▸ **Work to complete**
Please show every line in the entries below that includes the word "application".

▸ **Data to use**
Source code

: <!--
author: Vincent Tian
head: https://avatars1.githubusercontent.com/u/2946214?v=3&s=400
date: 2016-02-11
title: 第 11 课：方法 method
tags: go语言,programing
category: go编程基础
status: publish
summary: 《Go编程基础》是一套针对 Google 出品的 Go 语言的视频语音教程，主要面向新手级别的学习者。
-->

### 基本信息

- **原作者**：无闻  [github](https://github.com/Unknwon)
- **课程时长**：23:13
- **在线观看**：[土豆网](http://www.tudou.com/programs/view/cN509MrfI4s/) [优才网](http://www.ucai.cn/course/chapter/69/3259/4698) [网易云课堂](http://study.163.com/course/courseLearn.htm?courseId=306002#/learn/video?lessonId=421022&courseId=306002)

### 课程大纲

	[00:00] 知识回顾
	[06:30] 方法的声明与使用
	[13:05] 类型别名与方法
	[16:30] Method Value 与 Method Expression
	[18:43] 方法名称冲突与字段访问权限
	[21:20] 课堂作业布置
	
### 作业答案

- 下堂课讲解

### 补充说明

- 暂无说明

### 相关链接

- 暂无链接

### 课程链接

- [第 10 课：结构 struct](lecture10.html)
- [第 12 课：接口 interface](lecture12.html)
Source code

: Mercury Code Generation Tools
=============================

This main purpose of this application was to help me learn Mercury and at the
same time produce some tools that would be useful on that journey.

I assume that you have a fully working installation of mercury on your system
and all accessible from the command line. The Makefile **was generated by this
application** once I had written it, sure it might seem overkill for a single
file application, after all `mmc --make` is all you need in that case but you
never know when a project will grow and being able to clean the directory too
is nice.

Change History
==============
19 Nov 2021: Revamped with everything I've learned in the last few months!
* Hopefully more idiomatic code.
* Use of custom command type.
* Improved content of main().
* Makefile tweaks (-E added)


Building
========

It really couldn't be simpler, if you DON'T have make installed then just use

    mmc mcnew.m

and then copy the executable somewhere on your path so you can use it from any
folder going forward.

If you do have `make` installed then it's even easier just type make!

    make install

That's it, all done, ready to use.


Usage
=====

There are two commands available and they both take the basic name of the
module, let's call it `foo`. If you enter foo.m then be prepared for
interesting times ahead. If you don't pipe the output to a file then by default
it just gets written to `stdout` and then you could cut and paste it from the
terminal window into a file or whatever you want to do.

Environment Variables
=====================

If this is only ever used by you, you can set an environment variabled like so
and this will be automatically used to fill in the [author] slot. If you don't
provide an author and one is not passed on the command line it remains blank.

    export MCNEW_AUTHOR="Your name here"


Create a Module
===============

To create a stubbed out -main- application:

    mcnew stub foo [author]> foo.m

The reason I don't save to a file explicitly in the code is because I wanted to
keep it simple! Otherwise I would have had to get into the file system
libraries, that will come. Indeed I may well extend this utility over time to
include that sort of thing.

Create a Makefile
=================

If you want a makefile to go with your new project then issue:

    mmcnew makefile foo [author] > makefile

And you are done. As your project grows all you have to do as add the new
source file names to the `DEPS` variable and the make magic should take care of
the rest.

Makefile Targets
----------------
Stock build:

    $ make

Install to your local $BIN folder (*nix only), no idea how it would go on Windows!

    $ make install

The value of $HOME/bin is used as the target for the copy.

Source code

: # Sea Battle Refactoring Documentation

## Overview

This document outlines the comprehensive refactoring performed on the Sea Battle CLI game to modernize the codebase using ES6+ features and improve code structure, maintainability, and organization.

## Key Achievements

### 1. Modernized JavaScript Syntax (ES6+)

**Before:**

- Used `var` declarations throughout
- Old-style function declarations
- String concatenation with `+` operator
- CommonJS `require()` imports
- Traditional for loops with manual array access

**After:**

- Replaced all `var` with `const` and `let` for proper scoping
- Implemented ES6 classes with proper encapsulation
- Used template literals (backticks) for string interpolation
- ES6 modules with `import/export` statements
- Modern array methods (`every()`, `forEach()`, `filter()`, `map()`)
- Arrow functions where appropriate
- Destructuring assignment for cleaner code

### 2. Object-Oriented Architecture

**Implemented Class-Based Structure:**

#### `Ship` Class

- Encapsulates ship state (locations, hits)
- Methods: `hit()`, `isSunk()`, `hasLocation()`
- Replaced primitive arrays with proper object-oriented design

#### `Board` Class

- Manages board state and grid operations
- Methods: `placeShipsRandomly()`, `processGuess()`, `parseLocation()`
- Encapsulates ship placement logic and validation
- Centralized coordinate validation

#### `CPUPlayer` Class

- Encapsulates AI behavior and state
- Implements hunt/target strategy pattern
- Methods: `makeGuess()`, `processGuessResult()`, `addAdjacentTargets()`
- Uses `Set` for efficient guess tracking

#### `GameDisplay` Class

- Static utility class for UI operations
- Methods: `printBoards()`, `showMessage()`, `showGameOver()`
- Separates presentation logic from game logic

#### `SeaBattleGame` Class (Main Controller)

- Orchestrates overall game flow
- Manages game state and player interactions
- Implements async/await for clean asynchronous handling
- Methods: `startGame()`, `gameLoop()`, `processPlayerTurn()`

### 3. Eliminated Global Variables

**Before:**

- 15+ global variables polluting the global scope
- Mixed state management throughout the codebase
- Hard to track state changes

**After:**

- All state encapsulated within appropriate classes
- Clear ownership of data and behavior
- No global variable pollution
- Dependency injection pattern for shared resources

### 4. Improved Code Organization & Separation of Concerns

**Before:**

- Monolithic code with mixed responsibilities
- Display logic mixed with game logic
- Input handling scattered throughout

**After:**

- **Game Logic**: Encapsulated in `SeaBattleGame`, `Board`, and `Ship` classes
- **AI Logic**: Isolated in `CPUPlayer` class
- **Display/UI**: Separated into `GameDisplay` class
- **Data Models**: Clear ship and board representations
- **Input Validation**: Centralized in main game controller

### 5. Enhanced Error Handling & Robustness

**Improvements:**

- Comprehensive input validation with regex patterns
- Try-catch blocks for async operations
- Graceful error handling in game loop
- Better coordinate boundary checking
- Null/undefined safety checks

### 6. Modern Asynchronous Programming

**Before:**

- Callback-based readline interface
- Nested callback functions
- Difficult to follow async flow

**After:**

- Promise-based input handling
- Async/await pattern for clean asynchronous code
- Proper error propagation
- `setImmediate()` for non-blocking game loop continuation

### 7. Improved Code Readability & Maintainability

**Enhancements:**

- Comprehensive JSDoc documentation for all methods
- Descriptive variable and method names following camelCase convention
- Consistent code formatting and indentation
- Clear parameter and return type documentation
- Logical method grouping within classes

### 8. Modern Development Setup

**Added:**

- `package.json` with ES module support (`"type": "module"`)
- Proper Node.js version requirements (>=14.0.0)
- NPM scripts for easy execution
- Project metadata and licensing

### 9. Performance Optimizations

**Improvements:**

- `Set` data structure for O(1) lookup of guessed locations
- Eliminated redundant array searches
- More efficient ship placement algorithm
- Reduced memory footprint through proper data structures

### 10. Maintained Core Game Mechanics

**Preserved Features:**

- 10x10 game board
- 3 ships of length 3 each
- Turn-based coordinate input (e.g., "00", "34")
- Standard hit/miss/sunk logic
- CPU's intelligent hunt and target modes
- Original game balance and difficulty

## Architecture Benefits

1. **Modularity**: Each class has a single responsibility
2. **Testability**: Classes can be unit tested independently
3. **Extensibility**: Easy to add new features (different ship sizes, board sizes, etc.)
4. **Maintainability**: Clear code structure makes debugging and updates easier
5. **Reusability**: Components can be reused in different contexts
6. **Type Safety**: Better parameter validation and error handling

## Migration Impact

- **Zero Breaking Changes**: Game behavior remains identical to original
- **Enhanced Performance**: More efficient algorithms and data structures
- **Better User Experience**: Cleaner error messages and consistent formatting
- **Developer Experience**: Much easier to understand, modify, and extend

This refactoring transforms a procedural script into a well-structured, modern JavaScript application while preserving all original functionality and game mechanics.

▸ **Exercise solution**
This main purpose of this application was to help me learn Mercury and at the
application** once I had written it, sure it might seem overkill for a single
file application, after all `mmc --make` is all you need in that case but you
To create a stubbed out -main- application:
This refactoring transforms a procedural script into a well-structured, modern JavaScript application while preserving all original functionality and game mechanics.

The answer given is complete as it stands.